Midlife is a milepost when the risk of several health conditions rise rapidly. It becomes imperative
to know about the essential nutrition to maintain a balanced and healthy lifestyle for our wellbeing.
Nutrient dense foods are required throughout the life; but for people in midlife, it is very important to maintain the intake of vitamin-rich foods, high fibre foods for improving the health. After all, balanced nutrition is required by each and every cell within our body to keep the organs in our body healthy, fit and free of diseases like diabetes/type 2 diabetes and many more. Healthy Organs = Healthy Body. Many health conditions or diseases can be avoided by including healthy foods in the day to day life.
At around the age of 40, our metabolism starts becoming slow. Since the mechanism that keeps burning those excess fats starts to diminish hence it is better to eat fewer calories which help in boosting your overall health.
One cannot stress the fact enough that good nutrition like vitamin-rich foods and the intake of high fibre foods is the key to keep yourself in good health.

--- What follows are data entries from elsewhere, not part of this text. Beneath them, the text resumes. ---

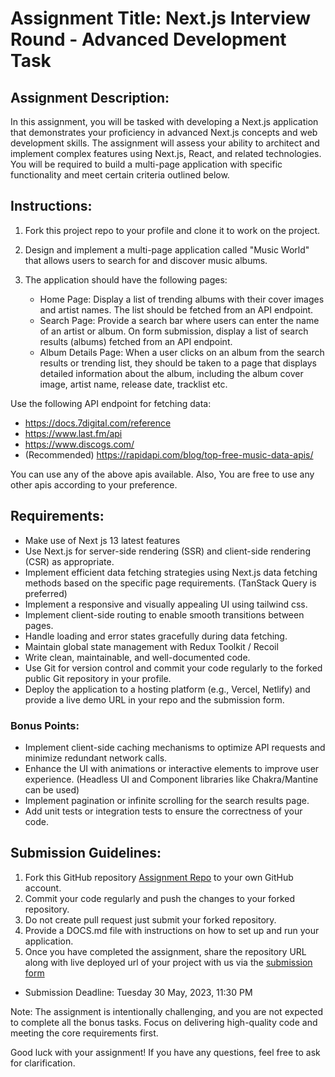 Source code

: # Assignment Title: Next.js Interview Round - Advanced Development Task

## Assignment Description:

In this assignment, you will be tasked with developing a Next.js application that demonstrates your proficiency in advanced Next.js concepts and web development skills. The assignment will assess your ability to architect and implement complex features using Next.js, React, and related technologies. You will be required to build a multi-page application with specific functionality and meet certain criteria outlined below.

## Instructions:

1. Fork this project repo to your profile and clone it to work on the project.

2. Design and implement a multi-page application called "Music World" that allows users to search for and discover music albums.

3. The application should have the following pages:
   - Home Page: Display a list of trending albums with their cover images and artist names. The list should be fetched from an API endpoint.
   - Search Page: Provide a search bar where users can enter the name of an artist or album. On form submission, display a list of search results (albums) fetched from an API endpoint.
   - Album Details Page: When a user clicks on an album from the search results or trending list, they should be taken to a page that displays detailed information about the album, including the album cover image, artist name, release date, tracklist etc.

Use the following API endpoint for fetching data:

- https://docs.7digital.com/reference
- https://www.last.fm/api
- https://www.discogs.com/
- (Recommended) https://rapidapi.com/blog/top-free-music-data-apis/

You can use any of the above apis available. Also, You are free to use any other apis according to your preference.

## Requirements:

- Make use of Next js 13 latest features
- Use Next.js for server-side rendering (SSR) and client-side rendering (CSR) as appropriate.
- Implement efficient data fetching strategies using Next.js data fetching methods based on the specific page requirements. (TanStack Query is preferred)
- Implement a responsive and visually appealing UI using tailwind css.
- Implement client-side routing to enable smooth transitions between pages.
- Handle loading and error states gracefully during data fetching.
- Maintain global state management with Redux Toolkit / Recoil
- Write clean, maintainable, and well-documented code.
- Use Git for version control and commit your code regularly to the forked public Git repository in your profile.
- Deploy the application to a hosting platform (e.g., Vercel, Netlify) and provide a live demo URL in your repo and the submission form.

### Bonus Points:

- Implement client-side caching mechanisms to optimize API requests and minimize redundant network calls.
- Enhance the UI with animations or interactive elements to improve user experience. (Headless UI and Component libraries like Chakra/Mantine can be used)
- Implement pagination or infinite scrolling for the search results page.
- Add unit tests or integration tests to ensure the correctness of your code.

## Submission Guidelines:

1. Fork this GitHub repository [Assignment Repo](https://github.com/internsathi/frontend-assignment) to your own GitHub account.
2. Commit your code regularly and push the changes to your forked repository.
3. Do not create pull request just submit your forked repository.
4. Provide a DOCS.md file with instructions on how to set up and run your application.
5. Once you have completed the assignment, share the repository URL along with live deployed url of your project with us via the [submission form](https://docs.google.com/forms/d/e/1FAIpQLSd49m7F_6oSXSI5RFQY_ps2CDQIt3i_iCqrPgzplbqIy8N4EA/viewform)

- Submission Deadline: Tuesday 30 May, 2023, 11:30 PM


Note: The assignment is intentionally challenging, and you are not expected to complete all the bonus tasks. Focus on delivering high-quality code and meeting the core requirements first.

Good luck with your assignment! If you have any questions, feel free to ask for clarification.
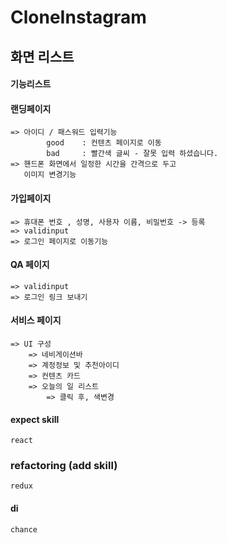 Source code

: # CloneInstagram

## 화면 리스트 
#### 기능리스트
#### 랜딩페이지
    => 아이디 / 패스워드 입력기능
            good    : 컨텐츠 페이지로 이동
            bad     : 빨간색 글씨 - 잘못 입력 하셨습니다.
    => 핸드폰 화면에서 일정한 시간을 간격으로 두고
       이미지 변경기능
#### 가입페이지
    => 휴대폰 번호 , 성명, 사용자 이름, 비밀번호 -> 등록
    => validinput
    => 로그인 페이지로 이동기능
#### QA 페이지
    => validinput
    => 로그인 링크 보내기
#### 서비스 페이지
    => UI 구성
        => 네비게이션바
        => 계정정보 및 추천아이디
        => 컨텐츠 카드
        => 오늘의 일 리스트
            => 클릭 후, 색변경


#### expect skill
    react
### refactoring (add skill)
    redux

#### di
    chance



    
    

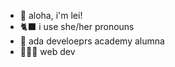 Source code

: * 👋 aloha, i'm lei! 
* 🐈‍⬛ i use she/her pronouns
* 🐍 ada develoeprs academy alumna
* 🏄🏽‍♀️ web dev


<!---
leilow/leilow is a ✨ special ✨ repository because its `README.md` (this file) appears on your GitHub profile.
You can click the Preview link to take a look at your changes.
--->
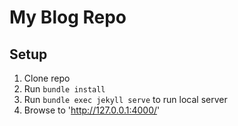 # My Blog Repo

## Setup
1. Clone repo
2. Run `bundle install`
3. Run `bundle exec jekyll serve` to run local server
4. Browse to 'http://127.0.0.1:4000/'
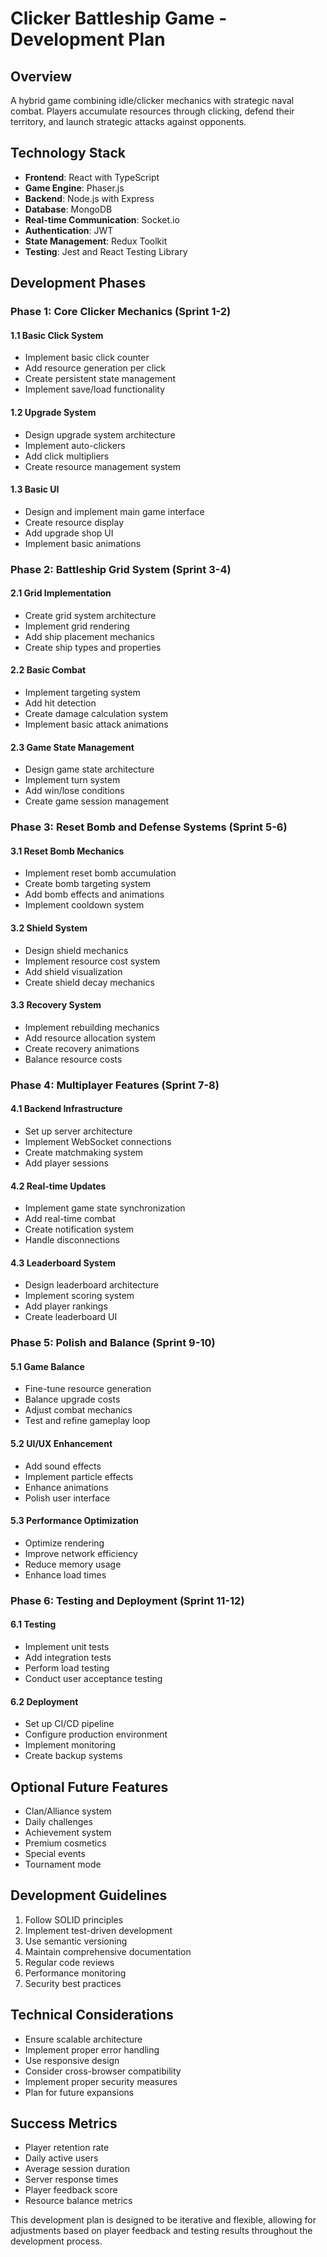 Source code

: # Clicker Battleship Game - Development Plan

## Overview
A hybrid game combining idle/clicker mechanics with strategic naval combat. Players accumulate resources through clicking, defend their territory, and launch strategic attacks against opponents.

## Technology Stack
- **Frontend**: React with TypeScript
- **Game Engine**: Phaser.js
- **Backend**: Node.js with Express
- **Database**: MongoDB
- **Real-time Communication**: Socket.io
- **Authentication**: JWT
- **State Management**: Redux Toolkit
- **Testing**: Jest and React Testing Library

## Development Phases

### Phase 1: Core Clicker Mechanics (Sprint 1-2)
#### 1.1 Basic Click System
- Implement basic click counter
- Add resource generation per click
- Create persistent state management
- Implement save/load functionality

#### 1.2 Upgrade System
- Design upgrade system architecture
- Implement auto-clickers
- Add click multipliers
- Create resource management system

#### 1.3 Basic UI
- Design and implement main game interface
- Create resource display
- Add upgrade shop UI
- Implement basic animations

### Phase 2: Battleship Grid System (Sprint 3-4)
#### 2.1 Grid Implementation
- Create grid system architecture
- Implement grid rendering
- Add ship placement mechanics
- Create ship types and properties

#### 2.2 Basic Combat
- Implement targeting system
- Add hit detection
- Create damage calculation system
- Implement basic attack animations

#### 2.3 Game State Management
- Design game state architecture
- Implement turn system
- Add win/lose conditions
- Create game session management

### Phase 3: Reset Bomb and Defense Systems (Sprint 5-6)
#### 3.1 Reset Bomb Mechanics
- Implement reset bomb accumulation
- Create bomb targeting system
- Add bomb effects and animations
- Implement cooldown system

#### 3.2 Shield System
- Design shield mechanics
- Implement resource cost system
- Add shield visualization
- Create shield decay mechanics

#### 3.3 Recovery System
- Implement rebuilding mechanics
- Add resource allocation system
- Create recovery animations
- Balance resource costs

### Phase 4: Multiplayer Features (Sprint 7-8)
#### 4.1 Backend Infrastructure
- Set up server architecture
- Implement WebSocket connections
- Create matchmaking system
- Add player sessions

#### 4.2 Real-time Updates
- Implement game state synchronization
- Add real-time combat
- Create notification system
- Handle disconnections

#### 4.3 Leaderboard System
- Design leaderboard architecture
- Implement scoring system
- Add player rankings
- Create leaderboard UI

### Phase 5: Polish and Balance (Sprint 9-10)
#### 5.1 Game Balance
- Fine-tune resource generation
- Balance upgrade costs
- Adjust combat mechanics
- Test and refine gameplay loop

#### 5.2 UI/UX Enhancement
- Add sound effects
- Implement particle effects
- Enhance animations
- Polish user interface

#### 5.3 Performance Optimization
- Optimize rendering
- Improve network efficiency
- Reduce memory usage
- Enhance load times

### Phase 6: Testing and Deployment (Sprint 11-12)
#### 6.1 Testing
- Implement unit tests
- Add integration tests
- Perform load testing
- Conduct user acceptance testing

#### 6.2 Deployment
- Set up CI/CD pipeline
- Configure production environment
- Implement monitoring
- Create backup systems

## Optional Future Features
- Clan/Alliance system
- Daily challenges
- Achievement system
- Premium cosmetics
- Special events
- Tournament mode

## Development Guidelines
1. Follow SOLID principles
2. Implement test-driven development
3. Use semantic versioning
4. Maintain comprehensive documentation
5. Regular code reviews
6. Performance monitoring
7. Security best practices

## Technical Considerations
- Ensure scalable architecture
- Implement proper error handling
- Use responsive design
- Consider cross-browser compatibility
- Implement proper security measures
- Plan for future expansions

## Success Metrics
- Player retention rate
- Daily active users
- Average session duration
- Server response times
- Player feedback score
- Resource balance metrics

This development plan is designed to be iterative and flexible, allowing for adjustments based on player feedback and testing results throughout the development process.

Making healthy eating habits as part of your life is essential.
1. Make fibre-rich food as your best friend:
Fibre foods or fibre-rich foods are incredibly fulfilling and not only do they reduce the risk of heart diseases and diabetes but also helps in losing weight. Some of the rich fibre foods are fruits, like apples, avocado, berries (strawberries and raspberries), bananas, orange etc. It is even believed that we should consume “rainbow coloured food”, Be sure to include fruits & veggies in different colours in your diet. Darker the colour more the fibre content. Alternating various options such as wholegrain bread, cereals, oatmeal, beans and pulses.
The recommended fibre intake for men is 38 grams and for women is 25 grams. Including a variety of veggies and fruits with your meal or even as snacks will not only satisfy the dietary requirements but will also make you feel energetic.
Reading the nutrition label on food items before buying them will make you more knowledgeable about the nutrition facts along with setting those alarm bells in case needed.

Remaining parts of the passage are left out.